Automated mapping of virtual environments with visual predictive coding
This work provides a unified algorithmic framework for cognitive mapping that could generalize to auditory, tactile, and linguistic inputs, addressing a foundational challenge in AI and neuroscience.
The paper tackles the problem of constructing cognitive maps from sensory inputs by introducing a predictive coding framework that uses a self-attention-equipped convolutional neural network to learn spatial maps from visual data in virtual environments, resulting in an internal representation that quantitatively reflects distances and enables location pinpointing.
Humans construct internal cognitive maps of their environment directly from sensory inputs without access to a system of explicit coordinates or distance measurements.

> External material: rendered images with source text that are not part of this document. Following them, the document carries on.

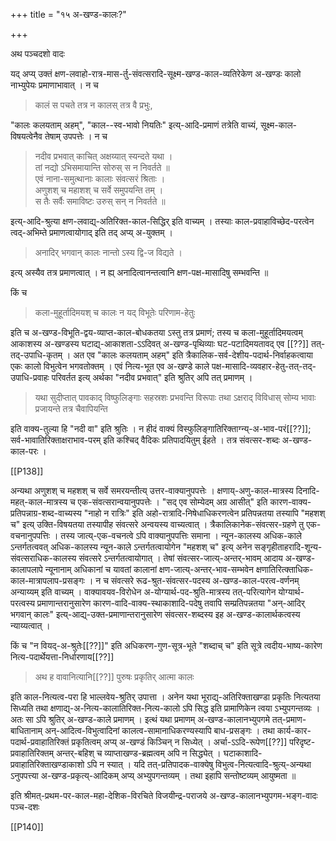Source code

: +++
title = "१५ अ-खण्ड-कालः?"

+++

अथ पञ्चदशो वादः

यद् अप्य् उक्तं क्षण-लवाहो-रात्र-मास-र्तु-संवत्सरादि-सूक्ष्म-खण्ड-काल-व्यतिरेकेण अ-खण्डः कालो नाभ्युपेयः प्रमाणाभावात् । न च 

> कालं स पचते तत्र न कालस् तत्र वै प्रभुः, 

"कालः कलयताम् अहम्", "काल--स्व-भावो नियतिः" इत्य्-आदि-प्रमाणं तत्रेति वाच्यं, सूक्ष्म-काल-विषयत्वेनैव तेषाम् उपपत्तेः । न च 

> नदीव प्रभवात् काचित् अक्षय्यात् स्यन्दते यथा ।  
तां नद्यो ऽभिसमायान्ति सोरुस् स न निवर्तते ॥  
एवं नाना-समुत्थानाः कालाः संवत्सरं श्रिताः ।  
अणुशश् च महाशश् च सर्वे समुपयन्ति तम् ।  
स तैः सर्वैः समाविष्टः उरुस् सन् न निवर्तते ॥ 

इत्य्-आदि-श्रुत्या क्षण-लवाद्य्-अतिरिक्त-काल-सिद्धिर् इति वाच्यम् । तस्याः काल-प्रवाहाविच्छेद-परत्वेन त्वद्-अभिम्ते प्रमाणत्वायोगाद् इति तद् अप्य् अ-युक्तम् । 

> अनादिर् भगवान् कालः नान्तो ऽस्य द्वि-ज विद्यते ।

इत्य् अस्यैव तत्र प्रमाणत्वात् । न ह्य् अनादित्वानन्तत्वानि क्षण-पक्ष-मासादिषु सम्भवन्ति ॥

किं च 

> कला-मुहूर्तादिमयश् च कालः न यद् विभूतेः परिणाम-हेतुः

इति च अ-खण्ड-विभूति-द्वय-व्याप्त-काल-बोधकतया ऽस्तु तत्र प्रमाणं; तस्य च कला-मुहूर्तादिमयत्वम् आकाशस्य अ-खण्डस्य घटाद्य्-आकाशता-ऽऽदिवत् अ-खण्ड-पृथिव्याः घट-पटादिमयतावद् एव [[??]] तत्-तद्-उपाधि-कृतम् । अत एव "कालः कलयताम् अहम्" इति त्रैकालिक-सर्व-देशीय-पदार्थ-निर्वाहकत्वाया एकः कालो विभुत्वेन भगवतोक्तम् । एवं नित्य-भूत एव अ-खण्डे काले पक्ष-मासादि-व्यवहार-हेतु-तत्-तद्-उपाधि-प्रवाहः परिवर्तत इत्य् अर्थका "नदीव प्रभवात्" इति श्रुतिर् अपि तत् प्रमाणम् । 

> यथा सुदीप्तात् पावकाद् विष्फुलिङ्गाः सहस्रशः प्रभवन्ति विरूपाः तथा ऽक्षराद् विविधास् सोम्य भावाः प्रजायन्ते तत्र चैवापियन्ति

इति वाक्य-तुल्या हि "नदी वा" इति श्रुतिः । न हीदं वाक्यं विस्फुलिङ्गातिरिक्ताग्न्य्-अ-भाव-परं[[??]]; सर्व-भावातिरिक्ताक्षराभाव-परम् इति कश्चिद् वैदिकः प्रतिपादयितुम् ईहते । तत्र संवत्सर-शब्दः अ-खण्ड-काल-परः । 

[[P138]]

अन्यथा अणुशश् च महशश् च सर्वे समरयन्तीत्य् उत्तर-वाक्यानुपपत्तेः । क्षणाय्-अणु-काल-मात्रस्य दिनादि-महत्-काल-मात्रस्य च एक-संवत्सरान्वयानुपपत्तेः । "सद् एव सोम्येदम् अग्र आसीत्" इति कारण-वाक्य-प्रतिपन्नाग्र-शब्द-वाच्यस्य "नाहो न रात्रिः" इति अहो-रात्रादि-निषेधाधिकरणत्वेन प्रतिपन्नतया तस्यापि "महशश् च" इत्य् उक्ति-विषयतया तस्यापीह संवत्सरे अन्वयस्य वाच्यत्वात् । त्रैकालिकानेक-संवत्सर-ग्रहणे तु एक-वचनानुपपत्तिः । तस्य जात्य्-एक-वचनत्वे ऽपि वाक्यानुपपत्तिः समाना । न्यून-कालस्य अधिक-काले ऽन्तर्गतत्ववत् अधिक-कालस्य न्यून-काले ऽन्तर्गतत्वायोगेन "महशश् च" इत्य् अनेन सङ्गृहीताहरादि-शून्य-संवत्सराधिक-कालस्य संवत्सरे ऽन्तर्गतत्वायोगात् । तेषां संवत्सर-जात्य्-अन्तर्-भावम् आदाय अ-खण्ड-कालापलापे न्यूनानाम् अधिकानां च यावतां कालानां क्षण-जात्य्-अन्तर्-भाव-सम्भवेन क्षणातिरित्क्ताधिक-काल-मात्रापलाप-प्रसङ्गः । न च संवत्सरे रूढ-श्रुत-संवत्सर-पदस्य अ-खण्ड-काल-परत्व-वर्णनम् अन्याय्यम् इति वाच्यम् । वाक्यावयव-विरोधेन अ-योग्यार्थ-पद-श्रुति-मात्रस्य तत्-परित्यागेन योग्यार्थ-परत्वस्य प्रमाणान्तरानुसारेण कारण-वादि-वाक्य-स्थाकाशादि-पदेषु तवापि सम्प्रतिपन्नतया "अन्-आदिर् भगवान् कालः" इत्य्-आद्य्-उक्त-प्रमाणान्तरानुसारेण संवत्सर-शब्दस्य इह अ-खण्ड-कालार्थकत्वस्य न्याय्यत्वात् ।

किं च "न वियद्-अ-श्रुतेः[[??]]" इति अधिकरण-गुण-सूत्र-भूते "शब्दाच् च" इति सूत्रे त्वदीय-भाष्य-कारेण नित्य-पदार्थेयत्ता-निर्धारणाय[[??]] 

> अथ ह वावानित्यानि[[??]] पुरुषः प्रकृतिर् आत्मा कालः

इति काल-नित्यत्व-परा हि भाल्लवेय-श्रुतिर् उपात्ता । अनेन यथा भूराद्य्-अतिरिक्ताखण्डा प्रकृतिः नित्यतया सिध्यति तथा क्षणाद्य्-अ-नित्य-कालातिरिक्त-नित्य-कालो ऽपि सिद्ध इति प्रामाणिकेन त्वया ऽभ्युपगन्तव्यः । अतः सा ऽपि श्रुतिर् अ-खण्ड-काले प्रमाणम् । इत्थं यथा प्रमाणम् अ-खण्ड-कालानभ्युपगमे तत्-प्रमाण-बाधितानाम् अन्-आदित्व-विभुत्वादिनां कालत्व-सामानाधिकरण्यस्यापि बाध-प्रसङ्गः । तथा कार्य-कार-पदार्थ-प्रवाहातिरिक्तं प्रकृतित्वम् अप्य् अ-खण्डं  किञ्चिन् न सिध्येत् । अर्चा-ऽऽदि-रूपेण[[??]] परिदृष्ट-प्रवाहातिरिक्तम् अन्तर्-बहिश् च व्याप्ताखण्ड-ब्रह्मत्वम् अपि न सिद्ध्येत् । घटाकाशादि-प्रवाहातिरिक्ताखण्डाकाशो ऽपि न स्यात् । यदि तत्-प्रतिपादक-वाक्येषु विभुत्व-नित्यत्वादि-श्रुत्य्-अन्यथा ऽनुपपत्त्या अ-खण्ड-प्रकृत्य्-आदिकम् अप्य् अभ्युपगन्तव्यम् । तथा इहापि सन्तोष्टव्यम् आयुष्मता ॥

इति श्रीमत्-प्रथम-पर-काल-महा-देशिक-विरचिते विजयीन्द्र-पराजये अ-खण्ड-कालानभ्युपगम-भङ्ग-वादः पञ्च-दशः

[[P140]]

While machine learning algorithms like SLAM utilize specialized visual inference procedures to identify visual features and construct spatial maps from visual and odometry data, the general nature of cognitive maps in the brain suggests a unified mapping algorithmic strategy that can generalize to auditory, tactile, and linguistic inputs. Here, we demonstrate that predictive coding provides a natural and versatile neural network algorithm for constructing spatial maps using sensory data. We introduce a framework in which an agent navigates a virtual environment while engaging in visual predictive coding using a self-attention-equipped convolutional neural network. While learning a next image prediction task, the agent automatically constructs an internal representation of the environment that quantitatively reflects distances. The internal map enables the agent to pinpoint its location relative to landmarks using only visual information.The predictive coding network generates a vectorized encoding of the environment that supports vector navigation where individual latent space units delineate localized, overlapping neighborhoods in the environment. Broadly, our work introduces predictive coding as a unified algorithmic framework for constructing cognitive maps that can naturally extend to the mapping of auditory, sensorimotor, and linguistic inputs.